TO DO: Filter these entries down to the lines that hold the word "hitungKeliling", and show each of them.

[[ SUPPLIED ENTRIES open ]]

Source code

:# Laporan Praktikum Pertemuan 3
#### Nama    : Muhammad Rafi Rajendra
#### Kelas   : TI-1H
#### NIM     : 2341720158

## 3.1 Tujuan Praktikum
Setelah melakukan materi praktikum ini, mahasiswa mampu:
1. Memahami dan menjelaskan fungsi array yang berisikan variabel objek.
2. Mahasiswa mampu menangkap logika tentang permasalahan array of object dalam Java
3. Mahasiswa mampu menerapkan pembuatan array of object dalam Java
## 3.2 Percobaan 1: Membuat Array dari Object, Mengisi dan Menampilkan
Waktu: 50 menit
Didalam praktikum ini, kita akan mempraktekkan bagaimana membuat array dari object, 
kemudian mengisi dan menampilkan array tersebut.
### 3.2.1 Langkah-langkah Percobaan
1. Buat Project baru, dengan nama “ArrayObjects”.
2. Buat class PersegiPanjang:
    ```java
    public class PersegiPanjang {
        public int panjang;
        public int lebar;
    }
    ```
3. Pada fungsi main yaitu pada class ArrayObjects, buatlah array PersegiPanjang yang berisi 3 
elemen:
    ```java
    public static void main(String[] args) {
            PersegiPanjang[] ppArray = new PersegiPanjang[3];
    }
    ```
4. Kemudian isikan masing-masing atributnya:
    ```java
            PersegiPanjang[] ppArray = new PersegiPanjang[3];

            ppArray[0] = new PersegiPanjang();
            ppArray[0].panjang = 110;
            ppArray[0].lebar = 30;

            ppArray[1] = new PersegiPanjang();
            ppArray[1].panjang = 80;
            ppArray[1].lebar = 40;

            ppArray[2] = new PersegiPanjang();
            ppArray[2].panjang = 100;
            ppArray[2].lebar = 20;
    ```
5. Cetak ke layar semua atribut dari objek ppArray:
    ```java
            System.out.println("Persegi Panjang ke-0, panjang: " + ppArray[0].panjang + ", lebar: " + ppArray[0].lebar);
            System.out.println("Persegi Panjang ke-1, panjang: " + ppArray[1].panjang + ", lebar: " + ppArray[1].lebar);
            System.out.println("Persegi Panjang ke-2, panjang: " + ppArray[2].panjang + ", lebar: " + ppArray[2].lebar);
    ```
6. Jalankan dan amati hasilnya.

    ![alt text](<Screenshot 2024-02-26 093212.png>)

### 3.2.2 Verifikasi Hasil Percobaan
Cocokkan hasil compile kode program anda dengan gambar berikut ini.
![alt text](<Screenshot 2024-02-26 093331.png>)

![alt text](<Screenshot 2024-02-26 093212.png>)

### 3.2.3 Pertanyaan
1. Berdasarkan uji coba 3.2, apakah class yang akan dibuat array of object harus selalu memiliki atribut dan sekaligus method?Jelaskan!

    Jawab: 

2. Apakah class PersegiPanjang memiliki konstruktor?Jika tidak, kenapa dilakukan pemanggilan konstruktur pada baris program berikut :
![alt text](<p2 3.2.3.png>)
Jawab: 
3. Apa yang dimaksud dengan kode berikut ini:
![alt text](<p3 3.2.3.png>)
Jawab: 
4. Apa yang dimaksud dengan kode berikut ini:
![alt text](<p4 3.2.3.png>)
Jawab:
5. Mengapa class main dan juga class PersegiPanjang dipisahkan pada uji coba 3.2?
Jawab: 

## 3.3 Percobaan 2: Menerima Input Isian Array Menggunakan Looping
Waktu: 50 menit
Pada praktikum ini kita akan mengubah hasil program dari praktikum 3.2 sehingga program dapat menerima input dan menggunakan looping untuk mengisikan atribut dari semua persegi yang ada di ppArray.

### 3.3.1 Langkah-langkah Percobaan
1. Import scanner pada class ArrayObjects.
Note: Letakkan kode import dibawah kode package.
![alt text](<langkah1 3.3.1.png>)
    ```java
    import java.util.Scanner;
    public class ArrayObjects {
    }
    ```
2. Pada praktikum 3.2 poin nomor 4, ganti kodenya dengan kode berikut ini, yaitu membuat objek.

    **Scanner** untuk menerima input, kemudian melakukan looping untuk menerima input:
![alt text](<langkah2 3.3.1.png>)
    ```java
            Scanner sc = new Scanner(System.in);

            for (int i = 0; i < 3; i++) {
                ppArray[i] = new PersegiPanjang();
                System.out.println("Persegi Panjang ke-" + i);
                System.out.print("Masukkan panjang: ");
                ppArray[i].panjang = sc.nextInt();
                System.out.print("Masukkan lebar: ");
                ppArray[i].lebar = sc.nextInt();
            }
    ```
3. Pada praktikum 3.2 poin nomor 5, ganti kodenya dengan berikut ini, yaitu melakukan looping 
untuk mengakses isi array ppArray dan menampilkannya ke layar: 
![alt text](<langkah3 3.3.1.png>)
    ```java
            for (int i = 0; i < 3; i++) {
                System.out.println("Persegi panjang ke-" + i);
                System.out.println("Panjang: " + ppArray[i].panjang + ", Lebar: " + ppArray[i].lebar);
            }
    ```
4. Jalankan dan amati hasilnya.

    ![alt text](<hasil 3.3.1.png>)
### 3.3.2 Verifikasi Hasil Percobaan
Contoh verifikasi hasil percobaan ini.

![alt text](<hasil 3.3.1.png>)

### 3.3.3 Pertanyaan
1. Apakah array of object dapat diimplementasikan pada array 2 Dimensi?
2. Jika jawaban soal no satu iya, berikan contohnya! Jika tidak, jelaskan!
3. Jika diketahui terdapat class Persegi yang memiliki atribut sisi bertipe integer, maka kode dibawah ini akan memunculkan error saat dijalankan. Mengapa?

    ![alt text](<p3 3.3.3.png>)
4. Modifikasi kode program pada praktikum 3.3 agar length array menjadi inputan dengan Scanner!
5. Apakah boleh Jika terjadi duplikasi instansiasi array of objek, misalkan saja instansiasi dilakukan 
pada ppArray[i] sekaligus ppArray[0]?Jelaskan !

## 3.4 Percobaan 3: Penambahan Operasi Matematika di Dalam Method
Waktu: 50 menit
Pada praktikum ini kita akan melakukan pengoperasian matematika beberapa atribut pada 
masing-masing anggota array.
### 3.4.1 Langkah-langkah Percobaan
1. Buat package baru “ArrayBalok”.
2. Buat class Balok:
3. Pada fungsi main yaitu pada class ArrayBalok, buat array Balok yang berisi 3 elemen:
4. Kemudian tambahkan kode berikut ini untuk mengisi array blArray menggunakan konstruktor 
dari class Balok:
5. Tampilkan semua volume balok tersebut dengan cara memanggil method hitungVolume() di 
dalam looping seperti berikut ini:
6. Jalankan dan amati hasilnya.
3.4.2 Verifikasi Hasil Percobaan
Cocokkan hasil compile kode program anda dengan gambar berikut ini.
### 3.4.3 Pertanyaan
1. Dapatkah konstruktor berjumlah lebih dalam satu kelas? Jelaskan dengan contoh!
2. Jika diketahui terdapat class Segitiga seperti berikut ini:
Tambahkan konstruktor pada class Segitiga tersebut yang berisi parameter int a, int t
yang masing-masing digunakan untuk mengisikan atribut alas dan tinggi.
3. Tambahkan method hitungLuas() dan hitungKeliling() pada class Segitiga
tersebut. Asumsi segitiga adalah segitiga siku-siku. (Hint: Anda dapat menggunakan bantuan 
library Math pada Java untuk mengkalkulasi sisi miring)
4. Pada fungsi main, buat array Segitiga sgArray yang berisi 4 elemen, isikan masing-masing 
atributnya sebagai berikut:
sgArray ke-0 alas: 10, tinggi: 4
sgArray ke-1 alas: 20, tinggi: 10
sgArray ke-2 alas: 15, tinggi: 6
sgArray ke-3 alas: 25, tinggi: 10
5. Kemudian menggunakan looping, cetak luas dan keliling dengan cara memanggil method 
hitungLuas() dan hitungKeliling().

[[ SUPPLIED ENTRIES closed ]]

OUTPUT:
3. Tambahkan method hitungLuas() dan hitungKeliling() pada class Segitiga
hitungLuas() dan hitungKeliling().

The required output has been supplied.